You Are Not in Control
“I’ll kiss you, not the camera.” Katie (Katie Featherston) is unhappy that her boyfriend Micah (Micah Sloat) has brought a video camera into their new San Diego home. He wants to record what’s been happening at night—the doors creaking and the furniture moving. She’s skeptical that recording will help and resents Micah’s new distraction. He thinks documentation is an end in itself.
That documentation is the premise of Paranormal Activity. Like The Blair Witch Project (now 10 years old, if you can believe it), it presents “footage” collected from the scene of some terrible doings, footage made by participants whose perspective is limited by definition. The scene in this case is mostly Micah and Katie’s bedroom, where he sets up a camera to watch them sleep—and be menaced unwittingly by stomping sounds, doors closing and opening, and lights flicking on and off. The stationary camera and the night-vision effect make the image more intriguing than it might have been, in that whatever’s happening downstairs or in the hallway remains unseen, and what’s in frame is muddled and blurred. It’s a time-tested means of delivering scares on screen: what you don’t see is worse than what you do.

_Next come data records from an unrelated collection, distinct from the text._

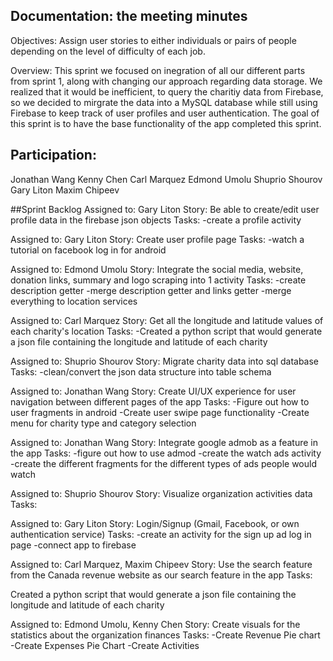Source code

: ## Documentation: the meeting minutes

Objectives: Assign user stories to either individuals or pairs of people depending on the level of difficulty of each job. 

Overview: This sprint we focused on inegration of all our different parts from sprint 1, along with changing our approach regarding data storage. We realized that it would be inefficient, to query the charitiy data from Firebase, so we decided to mirgrate the data into a MySQL database while still using Firebase to keep track of user profiles and user authentication. The goal of this sprint is to have the base functionality of the app completed this sprint.


## Participation:
Jonathan Wang
Kenny Chen
Carl Marquez
Edmond Umolu 
Shuprio Shourov
Gary Liton
Maxim Chipeev

##Sprint Backlog
Assigned to:
Gary Liton
Story:
Be able to create/edit user profile data in the firebase json objects
Tasks:
-create a profile activity

Assigned to:
Gary Liton
Story:
Create user profile page
Tasks:
-watch a tutorial on facebook log in for android

Assigned to:
Edmond Umolu 
Story:
Integrate the social media, website, donation links, summary and logo scraping into 1 activity
Tasks:
-create description getter
-merge description getter and links getter
-merge everything to location services 

Assigned to:
Carl Marquez
Story:
Get all the longitude and latitude values of each charity's location
Tasks:
-Created a python script that would generate a json file containing the longitude and latitude of each charity

Assigned to:
Shuprio Shourov
Story:
Migrate charity data into sql database
Tasks:
-clean/convert the json data structure into table schema

Assigned to:
Jonathan Wang
Story:
Create UI/UX experience for user navigation between different pages of the app
Tasks: 
-Figure out how to user fragments in android 
-Create user swipe page functionality
-Create menu for charity type and category selection

Assigned to:
Jonathan Wang
Story:
Integrate google admob as a feature in the app
Tasks:
-figure out how to use admod
-create the watch ads activity
-create the different fragments for the different types of ads people would watch

Assigned to:
Shuprio Shourov
Story:
Visualize organization activities data 
Tasks:

Assigned to:
Gary Liton
Story:
Login/Signup (Gmail, Facebook, or own authentication service) 
Tasks:
-create an activity for the sign up ad log in page
-connect app to firebase

Assigned to:
Carl Marquez, Maxim Chipeev
Story:
Use the search feature from the Canada revenue website as our search feature in the app
Tasks:

Created a python script that would generate a json file containing the longitude and latitude of each charity

Assigned to:
Edmond Umolu, Kenny Chen
Story:
Create visuals for the statistics about the organization finances
Tasks:
-Create Revenue Pie chart
-Create Expenses Pie Chart
-Create Activities
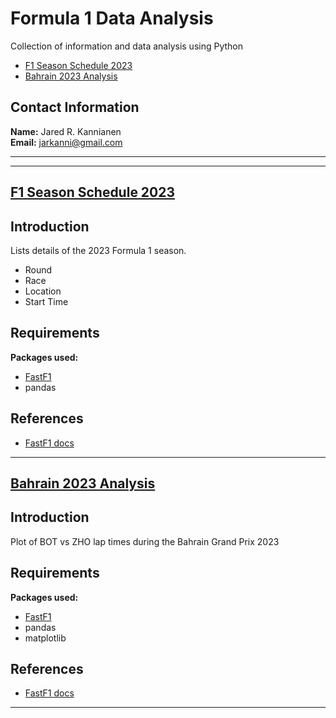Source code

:# Formula 1 Data Analysis
Collection of information and data analysis using Python
- [F1 Season Schedule 2023](https://github.com/JarKanni/F1/blob/main/schedule.py)
- [Bahrain 2023 Analysis](https://github.com/JarKanni/F1/blob/main/bahrain.py)



## Contact Information
**Name:** Jared R. Kannianen  
**Email:** jarkanni@gmail.com

---
---

## [F1 Season Schedule 2023](https://github.com/JarKanni/F1/blob/main/schedule.py)
## Introduction
Lists details of the 2023 Formula 1 season.
- Round
- Race
- Location
- Start Time

## Requirements
**Packages used:**
- [FastF1](https://github.com/theOehrly/Fast-F1)
- pandas

## References
- [FastF1 docs](https://theoehrly.github.io/Fast-F1/)

---

## [Bahrain 2023 Analysis](https://github.com/JarKanni/F1/blob/main/bahrain.py)
## Introduction
Plot of BOT vs ZHO lap times during the Bahrain Grand Prix 2023

## Requirements
**Packages used:**
- [FastF1](https://github.com/theOehrly/Fast-F1)
- pandas
- matplotlib

## References
- [FastF1 docs](https://theoehrly.github.io/Fast-F1/)

---
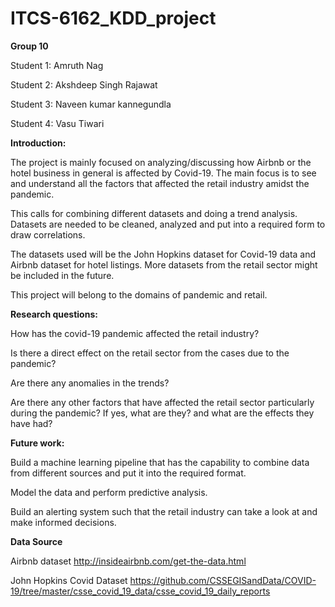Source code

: # ITCS-6162_KDD_project

**Group 10**

Student 1: Amruth Nag

Student 2: Akshdeep Singh Rajawat

Student 3: Naveen kumar kannegundla

Student 4: Vasu Tiwari

**Introduction:**

The project is mainly focused on analyzing/discussing how Airbnb or the hotel business in general is affected by Covid-19. The main focus is to see and understand all the factors that affected the retail industry amidst the pandemic.

This calls for combining different datasets and doing a trend analysis. Datasets are needed to be cleaned, analyzed and put into a required form to draw correlations.

The datasets used will be the John Hopkins dataset for Covid-19 data and Airbnb dataset for hotel listings. More datasets from the retail sector might be included in the future.

This project will belong to the domains of pandemic and retail.

**Research questions:**

How has the covid-19 pandemic affected the retail industry?

Is there a direct effect on the retail sector from the cases due to the pandemic?

Are there any anomalies in the trends?

Are there any other factors that have affected the retail sector particularly during the pandemic? If yes, what are they? and what are the effects they have had?

**Future work:**

Build a machine learning pipeline that has the capability to combine data from different sources and put it into the required format.

Model the data and perform predictive analysis.

Build an alerting system such that the retail industry can take a look at and make informed decisions.

**Data Source**

Airbnb dataset http://insideairbnb.com/get-the-data.html

John Hopkins Covid Dataset https://github.com/CSSEGISandData/COVID-19/tree/master/csse_covid_19_data/csse_covid_19_daily_reports

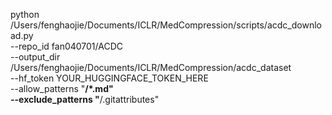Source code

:python /Users/fenghaojie/Documents/ICLR/MedCompression/scripts/acdc_download.py \
  --repo_id fan040701/ACDC \
  --output_dir /Users/fenghaojie/Documents/ICLR/MedCompression/acdc_dataset \
  --hf_token YOUR_HUGGINGFACE_TOKEN_HERE \
  --allow_patterns "**/*.md" \
  --exclude_patterns "**/.gitattributes"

Shot for something like $11,000, Oren Peli’s movie exacerbates this effect by time-lapsing some of the nighttime events, the time-code racing along in the lower right-hand corner as sheets move and sleeping forms shift. During the day, when Micah (a day trader) and Katie (an English student) watch the recordings or debate what to do, he brings the camera along with him, so we’re privy to their increasing anxiety. This anxiety is aggravated by the revelation that Katie has experience with this phenomenon dating back to her childhood. It’s not until they invite a psychic (Michael Bayouth) to check the house that she starts describing visits from something ooky at her bedside when she was just eight years old. She doesn’t know what it is or what it wants. She only knows that it has breathed on her at night, and whispered. Sometimes it has whispered her name. “It was always at the foot of my bed,” she says, not her sister’s.
The professional listens to her carefully, nods occasionally. It’s not a ghost, he says, which is his area of expertise. In fact, it’s likely not human, but instead a demon, and so she’ll have to call someone else. “These hauntings,” he says, “They feed off of negative energy.” No kidding. Just as you’re thinking you’ve seen this movie before, Micah echoes your doubts, dismissing the psychic’s opinions as no-nothing posturing. What Micah doesn’t get is that he also follows the typical trajectory. “This is my house,” he says, “You’re my girlfriend.” And so, he insists, he’ll solve the problem himself. He’ll get more images. And he’ll do exactly what the psychic instructs him not to do: he’ll invite the demon to engage by using a Ouija board.
Micah and Katie’s arguments accelerate as they’re more sleep-deprived. “I understand that all this stuff is new to you and exciting,” she complains, “but it isn’t new to me.” Micah comes back with the obvious charge, that if she knew about it before, wouldn’t it have been “a good thing to bring up” before they decided to live together? Katie sighs as he heads off to check the security system. “It doesn’t care about alarms,” she says, or whether doors and windows are locked. “What’ is happening is already here.”
While these exchanges might seem peripheral to the main scary-movie business, they’re not so separate. The titular and sometimes distressing activity (noises and footprints and the last-minute, frankly cheesy deployment of a bloody crucifix) serves as a mostly banal metaphor for the couple’s relationship. It’s also conventional in the extreme. Katie’s resentment of the camera, and more generally, of Micah’s dismissing her “feelings” in order to pursue his version of the problem, comprises a predictably gendered opposition. And Micah’s determination to fix the problem takes a usual form, pride and machismo. His actual nerdiness makes Micah sympathetic, or at least a point of identification for the college students, male and female, who have made the film’s limited early opening so successful: enthusiastic responses to midnight screenings have convinced Paramount to expand the release.
This makes the movie seem less innovative and clever than obvious and banal. Viewers like to call out Micah for calling out the demon for not being manly enough, not showing itself (“Is that all you’ve got?). And Katie’s role as demonic vessel is hardly news, as girls have been used and abused by monsters for decades, usually as ways to teach boys humility or introspection. “This is why it scares me,” Katie pleads with Micah, “Because you don’t take it seriously.” Micah insists, “We’ve got it documented, so it’s gonna be fine.” You know, if they don’t, where that conflict is going.